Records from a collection
%%
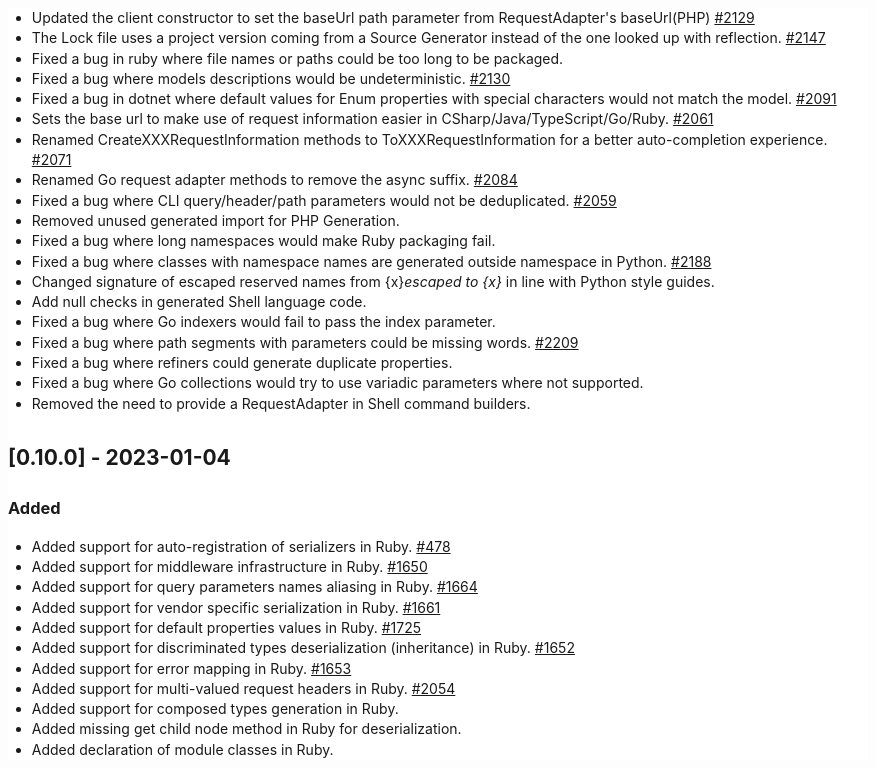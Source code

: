 - Updated the client constructor to set the baseUrl path parameter from RequestAdapter's baseUrl(PHP) [#2129](https://github.com/microsoft/kiota/issues/2129)
- The Lock file uses a project version coming from a Source Generator instead of the one looked up with reflection. [#2147](https://github.com/microsoft/kiota/issues/2147)
- Fixed a bug in ruby where file names or paths could be too long to be packaged.
- Fixed a bug where models descriptions would be undeterministic. [#2130](https://github.com/microsoft/kiota/issues/2130)
- Fixed a bug in dotnet where default values for Enum properties with special characters would not match the model. [#2091](https://github.com/microsoft/kiota/issues/2091)
- Sets the base url to make use of request information easier in CSharp/Java/TypeScript/Go/Ruby. [#2061](https://github.com/microsoft/kiota/issues/2061)
- Renamed CreateXXXRequestInformation methods to ToXXXRequestInformation for a better auto-completion experience. [#2071](https://github.com/microsoft/kiota/issues/2071)
- Renamed Go request adapter methods to remove the async suffix. [#2084](https://github.com/microsoft/kiota/issues/2084)
- Fixed a bug where CLI query/header/path parameters would not be deduplicated. [#2059](https://github.com/microsoft/kiota/issues/2059)
- Removed unused generated import for PHP Generation.
- Fixed a bug where long namespaces would make Ruby packaging fail.
- Fixed a bug where classes with namespace names are generated outside namespace in Python. [#2188](https://github.com/microsoft/kiota/issues/2188)
- Changed signature of escaped reserved names from {x}_escaped to {x}_ in line with Python style guides.
- Add null checks in generated Shell language code.
- Fixed a bug where Go indexers would fail to pass the index parameter.
- Fixed a bug where path segments with parameters could be missing words. [#2209](https://github.com/microsoft/kiota/issues/2209)
- Fixed a bug where refiners could generate duplicate properties.
- Fixed a bug where Go collections would try to use variadic parameters where not supported.
- Removed the need to provide a RequestAdapter in Shell command builders.

## [0.10.0] - 2023-01-04

### Added

- Added support for auto-registration of serializers in Ruby. [#478](https://github.com/microsoft/kiota/issues/478)
- Added support for middleware infrastructure in Ruby. [#1650](https://github.com/microsoft/kiota/issues/1650)
- Added support for query parameters names aliasing in Ruby. [#1664](https://github.com/microsoft/kiota/issues/1664)
- Added support for vendor specific serialization in Ruby. [#1661](https://github.com/microsoft/kiota/issues/1661)
- Added support for default properties values in Ruby. [#1725](https://github.com/microsoft/kiota/issues/1725)
- Added support for discriminated types deserialization (inheritance) in Ruby. [#1652](https://github.com/microsoft/kiota/issues/1652)
- Added support for error mapping in Ruby. [#1653](https://github.com/microsoft/kiota/issues/1653)
- Added support for multi-valued request headers in Ruby. [#2054](https://github.com/microsoft/kiota/issues/2054)
- Added support for composed types generation in Ruby.
- Added missing get child node method in Ruby for deserialization.
- Added declaration of module classes in Ruby.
%%
• _ABOUT THIS TASK_: Each line of the entries above that contains "properties" must be copied into the answer.

• _SOLUTION TO THIS EXERCISE_:
- Fixed a bug in dotnet where default values for Enum properties with special characters would not match the model. [#2091](https://github.com/microsoft/kiota/issues/2091)
- Fixed a bug where refiners could generate duplicate properties.
- Added support for default properties values in Ruby. [#1725](https://github.com/microsoft/kiota/issues/1725)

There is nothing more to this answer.